Currently I'm using a 10 year old paid version of Acrobat Pro because I'm unwilling to spend another $500 to get a modern copy simply to compress images. I use it for scanning and archiving old computer manuals. In many cases jbig on 1bpp images is good enough; other times I want to use one of the more sophisticated hybrid schemes so I can have B&W or color images interspersed on the page with 1bpp text. Acrobat does a pretty good job of auto-deskewing images and doing analysis to figure out which compression type to use in different sections of the same page.

This doesn't completely fix your issue, but since you mentioned deskewing, I clean up my scanned documents using ScanTailor Advanced:

https://github.com/4lex4/scantailor-advanced

I find the autodeskewing algorithm to work well, but it allows hand adjustment as well, which I like. As I've gotten better as using it, I've been able to get the size of my scanned documents down considerably by cleaning up the scans. This includes some old manuals.

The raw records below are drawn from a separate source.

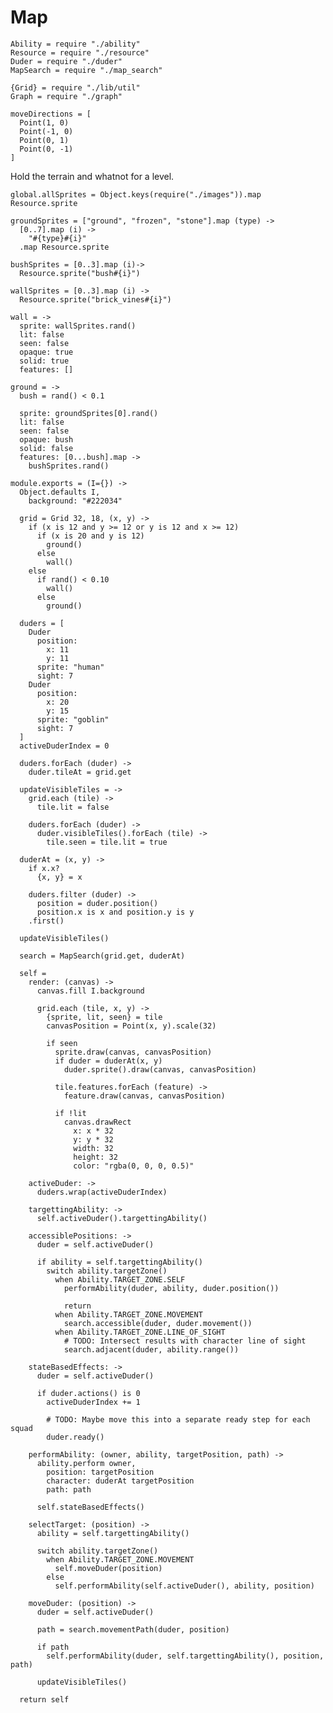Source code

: Map
===
    Ability = require "./ability"
    Resource = require "./resource"
    Duder = require "./duder"
    MapSearch = require "./map_search"

    {Grid} = require "./lib/util"
    Graph = require "./graph"

    moveDirections = [
      Point(1, 0)
      Point(-1, 0)
      Point(0, 1)
      Point(0, -1)
    ]

Hold the terrain and whatnot for a level.

    global.allSprites = Object.keys(require("./images")).map Resource.sprite

    groundSprites = ["ground", "frozen", "stone"].map (type) ->
      [0..7].map (i) ->
        "#{type}#{i}"
      .map Resource.sprite

    bushSprites = [0..3].map (i)->
      Resource.sprite("bush#{i}")

    wallSprites = [0..3].map (i) ->
      Resource.sprite("brick_vines#{i}")

    wall = ->
      sprite: wallSprites.rand()
      lit: false
      seen: false
      opaque: true
      solid: true
      features: []

    ground = ->
      bush = rand() < 0.1

      sprite: groundSprites[0].rand()
      lit: false
      seen: false
      opaque: bush
      solid: false
      features: [0...bush].map ->
        bushSprites.rand()

    module.exports = (I={}) ->
      Object.defaults I,
        background: "#222034"

      grid = Grid 32, 18, (x, y) ->
        if (x is 12 and y >= 12 or y is 12 and x >= 12)
          if (x is 20 and y is 12)
            ground()
          else
            wall()
        else
          if rand() < 0.10
            wall()
          else
            ground()

      duders = [
        Duder
          position:
            x: 11
            y: 11
          sprite: "human"
          sight: 7
        Duder
          position:
            x: 20
            y: 15
          sprite: "goblin"
          sight: 7
      ]
      activeDuderIndex = 0

      duders.forEach (duder) ->
        duder.tileAt = grid.get

      updateVisibleTiles = ->
        grid.each (tile) ->
          tile.lit = false

        duders.forEach (duder) ->
          duder.visibleTiles().forEach (tile) ->
            tile.seen = tile.lit = true

      duderAt = (x, y) ->
        if x.x?
          {x, y} = x

        duders.filter (duder) ->
          position = duder.position()
          position.x is x and position.y is y
        .first()

      updateVisibleTiles()

      search = MapSearch(grid.get, duderAt)

      self =
        render: (canvas) ->
          canvas.fill I.background

          grid.each (tile, x, y) ->
            {sprite, lit, seen} = tile
            canvasPosition = Point(x, y).scale(32)

            if seen
              sprite.draw(canvas, canvasPosition)
              if duder = duderAt(x, y)
                duder.sprite().draw(canvas, canvasPosition)

              tile.features.forEach (feature) ->
                feature.draw(canvas, canvasPosition)

              if !lit
                canvas.drawRect
                  x: x * 32
                  y: y * 32
                  width: 32
                  height: 32
                  color: "rgba(0, 0, 0, 0.5)"

        activeDuder: ->
          duders.wrap(activeDuderIndex)
        
        targettingAbility: ->
          self.activeDuder().targettingAbility()

        accessiblePositions: ->
          duder = self.activeDuder()

          if ability = self.targettingAbility()
            switch ability.targetZone()
              when Ability.TARGET_ZONE.SELF
                performAbility(duder, ability, duder.position())

                return
              when Ability.TARGET_ZONE.MOVEMENT
                search.accessible(duder, duder.movement())
              when Ability.TARGET_ZONE.LINE_OF_SIGHT
                # TODO: Intersect results with character line of sight
                search.adjacent(duder, ability.range())

        stateBasedEffects: ->
          duder = self.activeDuder()

          if duder.actions() is 0
            activeDuderIndex += 1

            # TODO: Maybe move this into a separate ready step for each squad
            duder.ready()

        performAbility: (owner, ability, targetPosition, path) ->
          ability.perform owner,
            position: targetPosition
            character: duderAt targetPosition
            path: path

          self.stateBasedEffects()

        selectTarget: (position) ->
          ability = self.targettingAbility()

          switch ability.targetZone()
            when Ability.TARGET_ZONE.MOVEMENT
              self.moveDuder(position)
            else
              self.performAbility(self.activeDuder(), ability, position)

        moveDuder: (position) ->
          duder = self.activeDuder()

          path = search.movementPath(duder, position)

          if path
            self.performAbility(duder, self.targettingAbility(), position, path)

          updateVisibleTiles()

      return self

As far as the pdf encoding itself, I use both mutool, from mupdf, and qpdf. I just checked and it looks like while they both compress their streams, it may not have the same flexibility with Acrobat Pro. For me, I'll decompress, edit, and recompress streams on the files and that's been fine for my use.

That said, if someone knows of a better tool for compressing streams in a PDF, I'd be interested to hear about it as well.